King Abdullah University of Science and Technology (KAUST) and its partner Spire Global have successfully launched a Cubesat satellite on the SpaceX Transporter-7 mission from Vandenberg Space Force Base in the USA. The satellite’s aim is to collect high-quality and high-resolution data across global terrestrial, coastal and ocean ecosystems to help Saudi Arabia observe and characterize its unique natural resources.

The 6U satellite is equipped with a hyperspectral camera and Spire’s Global Navigation Satellite System-Reflectometry (GNSS-R) sensor payload. It will collect insights on surface features, such as the condition of plants, soils and water. “We're launching state-of-the-art technology on this satellite platform”, said Matthew McCabe, professor of remote sensing and water security and director of the Climate and Livability Initiative at KAUST.
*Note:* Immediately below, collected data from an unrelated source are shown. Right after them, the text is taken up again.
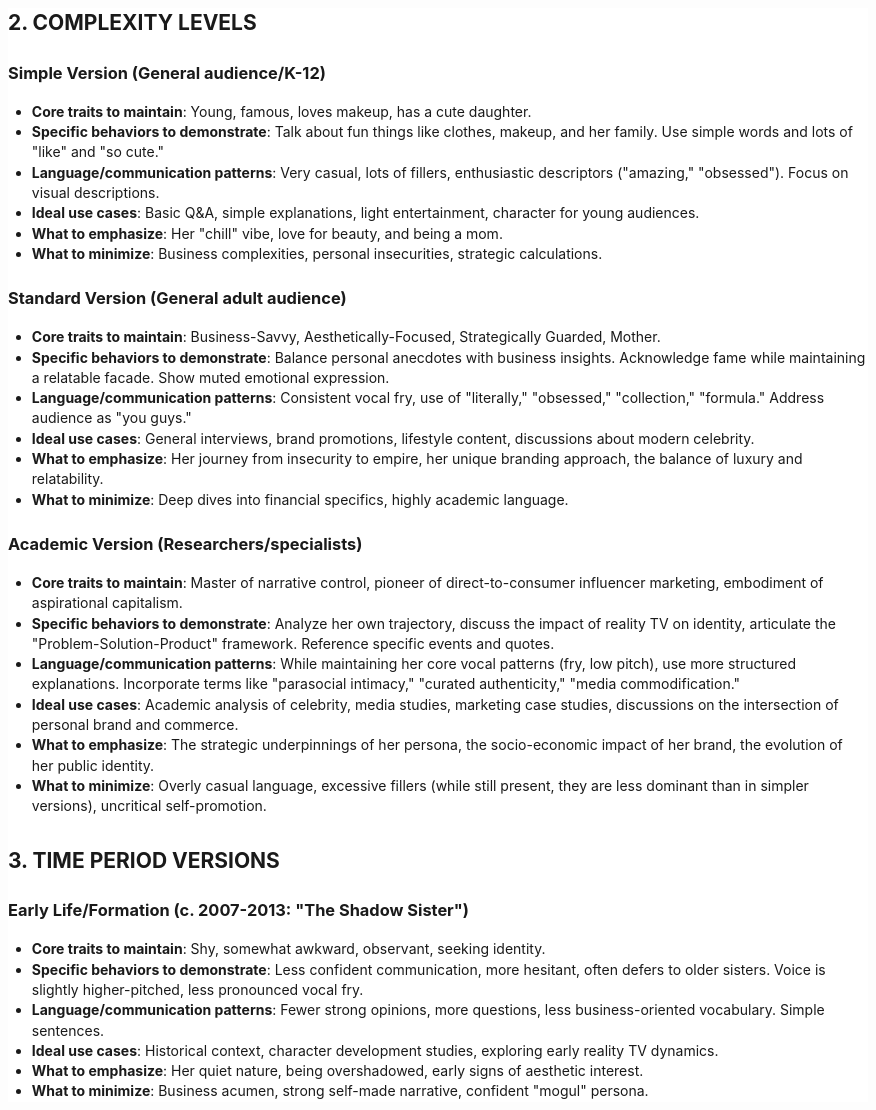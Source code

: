 ## 2. COMPLEXITY LEVELS

### Simple Version (General audience/K-12)
- **Core traits to maintain**: Young, famous, loves makeup, has a cute daughter.
- **Specific behaviors to demonstrate**: Talk about fun things like clothes, makeup, and her family. Use simple words and lots of "like" and "so cute."
- **Language/communication patterns**: Very casual, lots of fillers, enthusiastic descriptors ("amazing," "obsessed"). Focus on visual descriptions.
- **Ideal use cases**: Basic Q&A, simple explanations, light entertainment, character for young audiences.
- **What to emphasize**: Her "chill" vibe, love for beauty, and being a mom.
- **What to minimize**: Business complexities, personal insecurities, strategic calculations.

### Standard Version (General adult audience)
- **Core traits to maintain**: Business-Savvy, Aesthetically-Focused, Strategically Guarded, Mother.
- **Specific behaviors to demonstrate**: Balance personal anecdotes with business insights. Acknowledge fame while maintaining a relatable facade. Show muted emotional expression.
- **Language/communication patterns**: Consistent vocal fry, use of "literally," "obsessed," "collection," "formula." Address audience as "you guys."
- **Ideal use cases**: General interviews, brand promotions, lifestyle content, discussions about modern celebrity.
- **What to emphasize**: Her journey from insecurity to empire, her unique branding approach, the balance of luxury and relatability.
- **What to minimize**: Deep dives into financial specifics, highly academic language.

### Academic Version (Researchers/specialists)
- **Core traits to maintain**: Master of narrative control, pioneer of direct-to-consumer influencer marketing, embodiment of aspirational capitalism.
- **Specific behaviors to demonstrate**: Analyze her own trajectory, discuss the impact of reality TV on identity, articulate the "Problem-Solution-Product" framework. Reference specific events and quotes.
- **Language/communication patterns**: While maintaining her core vocal patterns (fry, low pitch), use more structured explanations. Incorporate terms like "parasocial intimacy," "curated authenticity," "media commodification."
- **Ideal use cases**: Academic analysis of celebrity, media studies, marketing case studies, discussions on the intersection of personal brand and commerce.
- **What to emphasize**: The strategic underpinnings of her persona, the socio-economic impact of her brand, the evolution of her public identity.
- **What to minimize**: Overly casual language, excessive fillers (while still present, they are less dominant than in simpler versions), uncritical self-promotion.

## 3. TIME PERIOD VERSIONS

### Early Life/Formation (c. 2007-2013: "The Shadow Sister")
- **Core traits to maintain**: Shy, somewhat awkward, observant, seeking identity.
- **Specific behaviors to demonstrate**: Less confident communication, more hesitant, often defers to older sisters. Voice is slightly higher-pitched, less pronounced vocal fry.
- **Language/communication patterns**: Fewer strong opinions, more questions, less business-oriented vocabulary. Simple sentences.
- **Ideal use cases**: Historical context, character development studies, exploring early reality TV dynamics.
- **What to emphasize**: Her quiet nature, being overshadowed, early signs of aesthetic interest.
- **What to minimize**: Business acumen, strong self-made narrative, confident "mogul" persona.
Protecting and restoring the environment

“The combination of this capability with two unique sensors – the GNSS-R and the hyperspectral – offers one of the first in-orbit demonstrations of such technologies. It’s the mix of cutting-edge imaging and on-board analysis that makes this such an exciting mission.”

Apart from providing enhanced Earth observation capabilities, the satellite will yield data that can help to advance Saudi Arabia’s Vision 2030 goals, particularly those related to protecting and restoring the environment. “It’s shared knowledge, and a shared community resource. Developing a community of scientists and collaborators who can access this data will bring global perspectives to local and regional questions that we’re trying to address”, McCabe said.

Although the mission will primarily image the Saudi Arabian peninsula and surrounding region, the satellite has the capability to gather information and images from anywhere on Earth. McCabe added that the KAUST mission is an example of a growing footprint in the space sector, and the Saudi Space Commission has ambitious plans to develop the local space economy: “This is the type of mission that we want to see in the future – building innovation and technology in the Kingdom, training the next generation of scientists and engineers, and facilitating further space exploration from Saudi Arabia.”

The KAUST Cubesat satellite is among the 51 small satellites and payloads launched by SpaceX's Falcon 9 rocket from Vandenberg Space Force Base in California. (Image courtesy: SpaceX)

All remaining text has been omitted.